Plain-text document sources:
- Opening Delimiter -

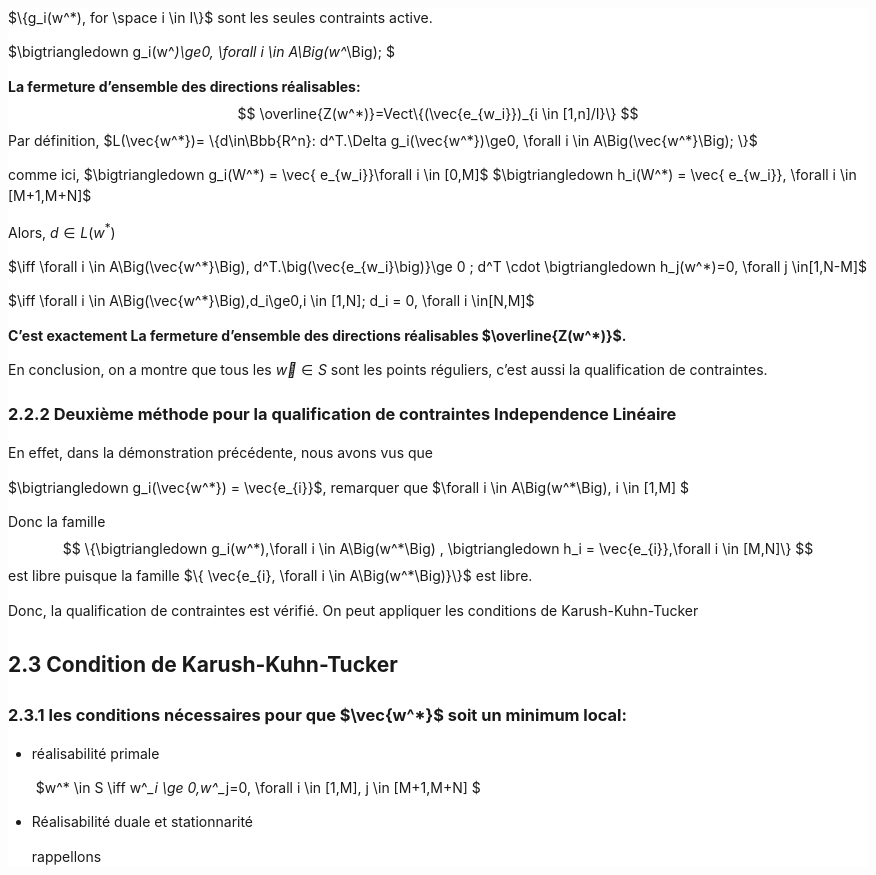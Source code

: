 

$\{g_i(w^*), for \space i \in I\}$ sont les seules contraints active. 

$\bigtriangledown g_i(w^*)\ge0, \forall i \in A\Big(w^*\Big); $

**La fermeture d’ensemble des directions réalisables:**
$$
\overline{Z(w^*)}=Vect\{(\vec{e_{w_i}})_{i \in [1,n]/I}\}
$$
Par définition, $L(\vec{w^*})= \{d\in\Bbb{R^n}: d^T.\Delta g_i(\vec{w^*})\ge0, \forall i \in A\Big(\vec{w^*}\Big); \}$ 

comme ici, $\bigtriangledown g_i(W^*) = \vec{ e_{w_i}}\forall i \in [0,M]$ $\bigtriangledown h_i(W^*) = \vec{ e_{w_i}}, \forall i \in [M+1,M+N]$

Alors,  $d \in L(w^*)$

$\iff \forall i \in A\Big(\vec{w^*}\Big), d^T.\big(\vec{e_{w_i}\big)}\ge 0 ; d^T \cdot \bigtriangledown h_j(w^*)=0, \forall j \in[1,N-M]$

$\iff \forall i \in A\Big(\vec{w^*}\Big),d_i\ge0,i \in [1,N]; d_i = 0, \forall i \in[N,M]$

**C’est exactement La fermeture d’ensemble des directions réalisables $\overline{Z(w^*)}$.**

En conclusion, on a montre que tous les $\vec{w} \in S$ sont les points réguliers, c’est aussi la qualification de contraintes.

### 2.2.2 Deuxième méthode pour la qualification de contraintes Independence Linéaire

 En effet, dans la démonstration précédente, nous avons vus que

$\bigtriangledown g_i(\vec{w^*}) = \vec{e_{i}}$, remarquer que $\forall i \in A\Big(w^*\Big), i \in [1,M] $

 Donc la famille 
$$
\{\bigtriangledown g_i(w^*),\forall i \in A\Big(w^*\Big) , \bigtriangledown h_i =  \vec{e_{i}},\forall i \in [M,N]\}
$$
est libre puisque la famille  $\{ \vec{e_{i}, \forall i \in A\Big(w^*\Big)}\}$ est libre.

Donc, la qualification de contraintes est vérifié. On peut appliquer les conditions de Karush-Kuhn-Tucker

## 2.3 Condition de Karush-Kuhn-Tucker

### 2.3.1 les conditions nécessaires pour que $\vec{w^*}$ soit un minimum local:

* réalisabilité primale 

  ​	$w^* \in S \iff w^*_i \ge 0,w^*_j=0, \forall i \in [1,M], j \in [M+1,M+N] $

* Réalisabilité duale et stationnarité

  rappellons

- Closing Delimiter -

Repeat each record as given. No picture belongs in the copy.

Source code

: 

$\{g_i(w^*), for \space i \in I\}$ sont les seules contraints active. 

$\bigtriangledown g_i(w^*)\ge0, \forall i \in A\Big(w^*\Big); $

**La fermeture d’ensemble des directions réalisables:**
$$
\overline{Z(w^*)}=Vect\{(\vec{e_{w_i}})_{i \in [1,n]/I}\}
$$
Par définition, $L(\vec{w^*})= \{d\in\Bbb{R^n}: d^T.\Delta g_i(\vec{w^*})\ge0, \forall i \in A\Big(\vec{w^*}\Big); \}$ 

comme ici, $\bigtriangledown g_i(W^*) = \vec{ e_{w_i}}\forall i \in [0,M]$ $\bigtriangledown h_i(W^*) = \vec{ e_{w_i}}, \forall i \in [M+1,M+N]$

Alors,  $d \in L(w^*)$

$\iff \forall i \in A\Big(\vec{w^*}\Big), d^T.\big(\vec{e_{w_i}\big)}\ge 0 ; d^T \cdot \bigtriangledown h_j(w^*)=0, \forall j \in[1,N-M]$

$\iff \forall i \in A\Big(\vec{w^*}\Big),d_i\ge0,i \in [1,N]; d_i = 0, \forall i \in[N,M]$

**C’est exactement La fermeture d’ensemble des directions réalisables $\overline{Z(w^*)}$.**

En conclusion, on a montre que tous les $\vec{w} \in S$ sont les points réguliers, c’est aussi la qualification de contraintes.

### 2.2.2 Deuxième méthode pour la qualification de contraintes Independence Linéaire

 En effet, dans la démonstration précédente, nous avons vus que

$\bigtriangledown g_i(\vec{w^*}) = \vec{e_{i}}$, remarquer que $\forall i \in A\Big(w^*\Big), i \in [1,M] $

 Donc la famille 
$$
\{\bigtriangledown g_i(w^*),\forall i \in A\Big(w^*\Big) , \bigtriangledown h_i =  \vec{e_{i}},\forall i \in [M,N]\}
$$
est libre puisque la famille  $\{ \vec{e_{i}, \forall i \in A\Big(w^*\Big)}\}$ est libre.

Donc, la qualification de contraintes est vérifié. On peut appliquer les conditions de Karush-Kuhn-Tucker

## 2.3 Condition de Karush-Kuhn-Tucker

### 2.3.1 les conditions nécessaires pour que $\vec{w^*}$ soit un minimum local:

* réalisabilité primale 

  ​	$w^* \in S \iff w^*_i \ge 0,w^*_j=0, \forall i \in [1,M], j \in [M+1,M+N] $

* Réalisabilité duale et stationnarité

  rappellons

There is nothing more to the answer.